#### TASK GOAL
Transcribe the listing in full, excluding any pictures.

#### DATA RECORDS
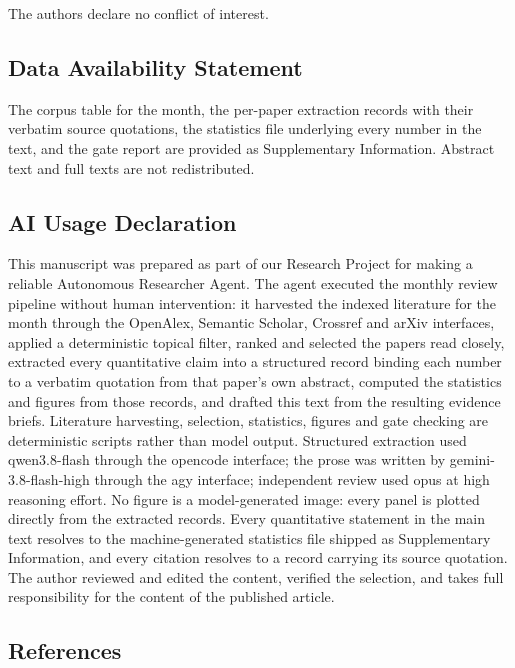\documentclass[
  11pt,
]{article}
\begin{document}
The authors declare no conflict of interest.

\subsection{Data Availability
Statement}\label{data-availability-statement}

The corpus table for the month, the per-paper extraction records with
their verbatim source quotations, the statistics file underlying every
number in the text, and the gate report are provided as Supplementary
Information. Abstract text and full texts are not redistributed.

\subsection{AI Usage Declaration}\label{ai-usage-declaration}

This manuscript was prepared as part of our Research Project for making
a reliable Autonomous Researcher Agent. The agent executed the monthly
review pipeline without human intervention: it harvested the indexed
literature for the month through the OpenAlex, Semantic Scholar,
Crossref and arXiv interfaces, applied a deterministic topical filter,
ranked and selected the papers read closely, extracted every
quantitative claim into a structured record binding each number to a
verbatim quotation from that paper's own abstract, computed the
statistics and figures from those records, and drafted this text from
the resulting evidence briefs. Literature harvesting, selection,
statistics, figures and gate checking are deterministic scripts rather
than model output. Structured extraction used qwen3.8-flash through the
opencode interface; the prose was written by gemini-3.8-flash-high
through the agy interface; independent review used opus at high
reasoning effort. No figure is a model-generated image: every panel is
plotted directly from the extracted records. Every quantitative
statement in the main text resolves to the machine-generated statistics
file shipped as Supplementary Information, and every citation resolves
to a record carrying its source quotation. The author reviewed and
edited the content, verified the selection, and takes full
responsibility for the content of the published article.

\subsection{References}\label{references}
\end{document}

#### RESPONSE TO THIS EXERCISE
\documentclass[
  11pt,
]{article}
\begin{document}
The authors declare no conflict of interest.

\subsection{Data Availability
Statement}\label{data-availability-statement}

The corpus table for the month, the per-paper extraction records with
their verbatim source quotations, the statistics file underlying every
number in the text, and the gate report are provided as Supplementary
Information. Abstract text and full texts are not redistributed.

\subsection{AI Usage Declaration}\label{ai-usage-declaration}

This manuscript was prepared as part of our Research Project for making
a reliable Autonomous Researcher Agent. The agent executed the monthly
review pipeline without human intervention: it harvested the indexed
literature for the month through the OpenAlex, Semantic Scholar,
Crossref and arXiv interfaces, applied a deterministic topical filter,
ranked and selected the papers read closely, extracted every
quantitative claim into a structured record binding each number to a
verbatim quotation from that paper's own abstract, computed the
statistics and figures from those records, and drafted this text from
the resulting evidence briefs. Literature harvesting, selection,
statistics, figures and gate checking are deterministic scripts rather
than model output. Structured extraction used qwen3.8-flash through the
opencode interface; the prose was written by gemini-3.8-flash-high
through the agy interface; independent review used opus at high
reasoning effort. No figure is a model-generated image: every panel is
plotted directly from the extracted records. Every quantitative
statement in the main text resolves to the machine-generated statistics
file shipped as Supplementary Information, and every citation resolves
to a record carrying its source quotation. The author reviewed and
edited the content, verified the selection, and takes full
responsibility for the content of the published article.

\subsection{References}\label{references}
\end{document}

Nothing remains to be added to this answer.